DoorDash said Wednesday it would begin giving its delivery drivers the option of being paid a minimum hourly wage, rather than making money for each delivery.
The significant shift in compensation could be an answer to concerns that some delivery drivers are not being paid fairly. It could also be an incentive for drivers to pick up smaller orders that don’t pay as well and that they would normally avoid.
Drivers can choose whether to earn money for each order — usually a few dollars of base salary plus mileage compensation — or receive a flat hourly fee, DoorDash said.
The hourly rate only includes active time, i.e. the time between accepting and delivering an order, and not the period that drivers wait for the next order. Drivers can switch between the two payment methods. Tips would be applied in addition to base hourly pay, the company said.
DoorDash, which uses gig workers to transport food and other deliveries, announced the change as part of Dash Forward, a product event marking DoorDash’s 10th anniversary.
DoorDash said it added the payment option in response to driver feedback and because it wanted to give drivers more decision-making power.
“One of the things we’ve heard a lot is about choice: choice of when, where and how they earn is very important,” says Cody Aughney, head of the company’s Dasher & Logistics team.
The relationship between gig workers and companies like DoorDash and Uber has come under scrutiny from regulators and labor activists in recent years. The biggest questions were about how those workers are classified and whether they are paid adequately.
Gig drivers are usually independent contractors who are responsible for their own expenses and do not receive benefits like full-time employees. They have long complained that they are underpaid and sometimes exploited by the companies.
DoorDash said drivers who chose to be paid by the hour and those who made money per delivery were likely to earn a similar amount. The minimum compensation depends on the region and ranges from $10 to $19.50 per hour, the company said.
The new payment method is similar to Proposition 22, a 2020 California ballot measure backed by gig companies that guaranteed drivers a minimum wage and other limited benefits in exchange for avoiding being classified as employees.

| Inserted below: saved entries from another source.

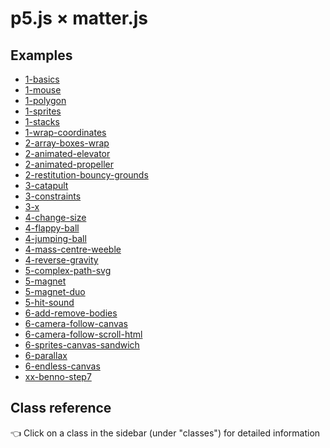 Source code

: p5.js × matter.js
=================

## Examples
* [1-basics](https://b-g.github.io/p5-matter-examples/1-basics/)
* [1-mouse](https://b-g.github.io/p5-matter-examples/1-mouse/)
* [1-polygon](https://b-g.github.io/p5-matter-examples/1-polygon/)
* [1-sprites](https://b-g.github.io/p5-matter-examples/1-sprites/)
* [1-stacks](https://b-g.github.io/p5-matter-examples/1-stacks/)
* [1-wrap-coordinates](https://b-g.github.io/p5-matter-examples/1-wrap-coordinates/)
* [2-array-boxes-wrap](https://b-g.github.io/p5-matter-examples/2-array-boxes-wrap/)
* [2-animated-elevator](https://b-g.github.io/p5-matter-examples/2-animated-elevator/)
* [2-animated-propeller](https://b-g.github.io/p5-matter-examples/2-animated-propeller/)
* [2-restitution-bouncy-grounds](https://b-g.github.io/p5-matter-examples/2-restitution-bouncy-grounds/)
* [3-catapult](https://b-g.github.io/p5-matter-examples/3-catapult/)
* [3-constraints](https://b-g.github.io/p5-matter-examples/3-constraints/)
* [3-x](https://b-g.github.io/p5-matter-examples/3-x/)
* [4-change-size](https://b-g.github.io/p5-matter-examples/4-change-size/)
* [4-flappy-ball](https://b-g.github.io/p5-matter-examples/4-flappy-ball/)
* [4-jumping-ball](https://b-g.github.io/p5-matter-examples/4-jumping-ball/)
* [4-mass-centre-weeble](https://b-g.github.io/p5-matter-examples/4-mass-centre-weeble/)
* [4-reverse-gravity](https://b-g.github.io/p5-matter-examples/4-reverse-gravity/)
* [5-complex-path-svg](https://b-g.github.io/p5-matter-examples/5-complex-path-svg/)
* [5-magnet](https://b-g.github.io/p5-matter-examples/5-magnet/)
* [5-magnet-duo](https://b-g.github.io/p5-matter-examples/5-magnet-duo/)
* [5-hit-sound](https://b-g.github.io/p5-matter-examples/5-hit-sound/)
* [6-add-remove-bodies](https://b-g.github.io/p5-matter-examples/6-add-remove-bodies/)
* [6-camera-follow-canvas](https://b-g.github.io/p5-matter-examples/6-camera-follow-canvas/)
* [6-camera-follow-scroll-html](https://b-g.github.io/p5-matter-examples/6-camera-follow-scroll-html/)
* [6-sprites-canvas-sandwich](https://b-g.github.io/p5-matter-examples/6-sprites-canvas-sandwich/)
* [6-parallax](https://b-g.github.io/p5-matter-examples/6-parallax/)
* [6-endless-canvas](https://b-g.github.io/p5-matter-examples/6-endless-canvas/)
* [xx-benno-step7](https://b-g.github.io/p5-matter-examples/xx-benno-step7/)

## Class reference
👈 Click on a class in the sidebar (under "classes") for detailed information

But DoorDash said there was a big difference: Drivers can switch between hourly pay and pay-per-delivery as often as they like. The new system will not be used in California, Seattle or New York – areas that have passed laws regulating minimum wages for drivers.
Sergio Avedian, a longtime driver and contributor to The Rideshare Guy, a blog that provides tips to gig drivers, said an hourly wage option “gives the drivers a bit of a comfort zone.”
Mr Avedian, who encourages drivers to reject orders that are unlikely to get a decent payday or a good tip, said the hourly payment could be a way for DoorDash to get them to accept smaller deliveries they would otherwise have skipped .
“On their side, it’s about pushing through as many orders as possible, and on the driver’s side, it can give them some reassurance,” he said.
Because some drivers refuse less desirable orders, DoorDash said, those who accept whatever is offered to them get a disproportionate amount of those cheaper deliveries and are disadvantaged. The hourly minimum wage, the company said, will help that group.